My existing electric range is rated at 8500 watts, although that does
not include anything plugged into the two power points on the stove
(e.g. a 2300 watt jug, not that I do that).
The power point on the wall and the plug are rated at 30 amps, and the
circuit breaker 32 amps.
I have a new cooktop rated at 6400 watts and a separate oven rated at
Is it OK to plug the oven into the cooktop, and run a humungous cable
to the power point?
I will never use all the elements at the same time. If anyone does
that the circuit breaker will trip, just like it would have with the
old oven (but it never did).
An electrican has said that I will need a new power point for the
oven, even though the new and old arrangements use almost the same
maximum amount of power.
In reality its highly unlikely it would - even if you turned the whole
lot on at once. The thermostats would kick in and drop the load before
the circuit breaker had a chance to complain. (they take some time to
respond to overloads. See:
A 32A breaker will let you have 45A almost indefinitely, and even 50A
for 1000 secs (over quarter of an hour).
Not being intimately families with your wiring regs, I can only give
guidance based on what we would do here...
I had a glance at:
Which seems to suggest similar sized circuits are the norm, although the
connection methods differ and the terminology is a bit different.

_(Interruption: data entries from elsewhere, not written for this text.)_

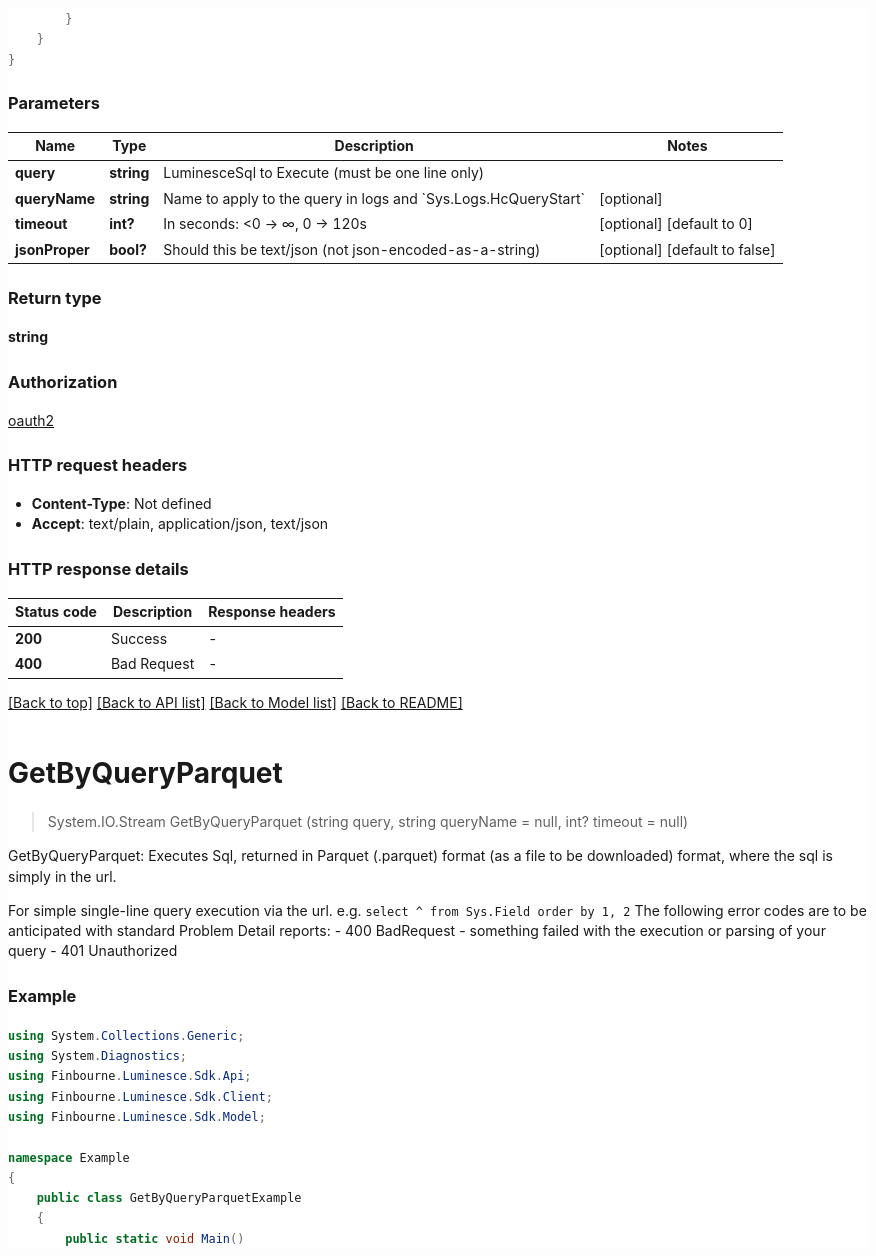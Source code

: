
 ```csharp
        }
    }
}
```

### Parameters

Name | Type | Description  | Notes
------------- | ------------- | ------------- | -------------
 **query** | **string**| LuminesceSql to Execute (must be one line only) | 
 **queryName** | **string**| Name to apply to the query in logs and &#x60;Sys.Logs.HcQueryStart&#x60; | [optional] 
 **timeout** | **int?**| In seconds: &lt;0 → ∞, 0 → 120s | [optional] [default to 0]
 **jsonProper** | **bool?**| Should this be text/json (not json-encoded-as-a-string) | [optional] [default to false]

### Return type

**string**

### Authorization

[oauth2](../README.md#oauth2)

### HTTP request headers

 - **Content-Type**: Not defined
 - **Accept**: text/plain, application/json, text/json


### HTTP response details
| Status code | Description | Response headers |
|-------------|-------------|------------------|
| **200** | Success |  -  |
| **400** | Bad Request |  -  |

[[Back to top]](#) [[Back to API list]](../README.md#documentation-for-api-endpoints) [[Back to Model list]](../README.md#documentation-for-models) [[Back to README]](../README.md)

<a name="getbyqueryparquet"></a>
# **GetByQueryParquet**
> System.IO.Stream GetByQueryParquet (string query, string queryName = null, int? timeout = null)

GetByQueryParquet: Executes Sql, returned in Parquet (.parquet) format (as a file to be downloaded) format, where the sql is simply in the url.

 For simple single-line query execution via the url. e.g. `select ^ from Sys.Field order by 1, 2`  The following error codes are to be anticipated with standard Problem Detail reports: - 400 BadRequest - something failed with the execution or parsing of your query - 401 Unauthorized 

### Example
```csharp
using System.Collections.Generic;
using System.Diagnostics;
using Finbourne.Luminesce.Sdk.Api;
using Finbourne.Luminesce.Sdk.Client;
using Finbourne.Luminesce.Sdk.Model;

namespace Example
{
    public class GetByQueryParquetExample
    {
        public static void Main()
```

We would not normally connect the cooktop (I presume what is we would
call a "Hob") via plug and socket, but would hard wire it to a
"cooker point" (basically a termination box with a big red switch,
and facility to clamp the cord to the hob / cooker (sometimes with a
built in socket as well)).
Hobs here would not have any additional sockets on them.
Cookers in general are treated with a significant allowance for "diversity":
In other words a recognition of the fact that the typical pattern of use
combined with being thermostatically controlled, its is very difficult
to draw anything like the theoretical maximum current for anything but
very short durations. Since circuit breakers permit short term
overloads, and the cable is adequately specified, its permitted in a
domestic environment, to connect even quite substantial cooking
equipment with a maximum load of up to 15kW to a 32A circuit. The
patterns of use and the thermostats, typically mean that even a 6kW hob
will rarely draw more than 20A.
Hence we would compute the effective demand as 10A + 30% of the
remaining maximum load (+5A if a socket is provided on the cooker point).
So in your case 6400 + 2900 = 9300W or 40A
The diverse load being 10 + 30% of 30 = 19A - so the circuit is fine for
feeding both devices. The only question then remains how to connect
them. That bit I can't really answer, since practice there is different.
With smaller ovens here, they are often designed to plug into a normal
13A socket since their load is often in the 1800 to 2200W range. Yours
is 2900 which suggests a double oven perhaps. I would expect that you
need a suitable socket of flex connection unit for the oven and possibly
a second one for the cooktop depending on the terminal capacity.
 Typical electric hob in the UK:
 Cooker point:
On the wall is a large socket and switch, and I have the large plug
and wire from the old stove. I was proposing that the large wire can
go to the cooktop. Since the new cooktop is directly over the oven
it's effectively one unit which could be wired together. I was
thinking it would be nice to be able to have a plug on the oven wire
in case the units have to be separated for maintenance, but maybe it
could be wired in permanently as that would be more reliable. And
In my job I do deal with currents of several hundred amps, and in an
earlier job I designed and made transformers using up to 5000 amps.
But I'm not up with current house wiring idiocy ^B^B^B^B^B^B
regulations! (What is the command to denote Rub Out?)
Yes, using the same switch. The switch is on the wall above the
cooktop. Cooks will assume that the switch operates on both the
cooktop and the oven, as it used to do.
A new problem is that the oven has a clock that needs to be reset
every time the power is turned off otherwise the oven won't go at all.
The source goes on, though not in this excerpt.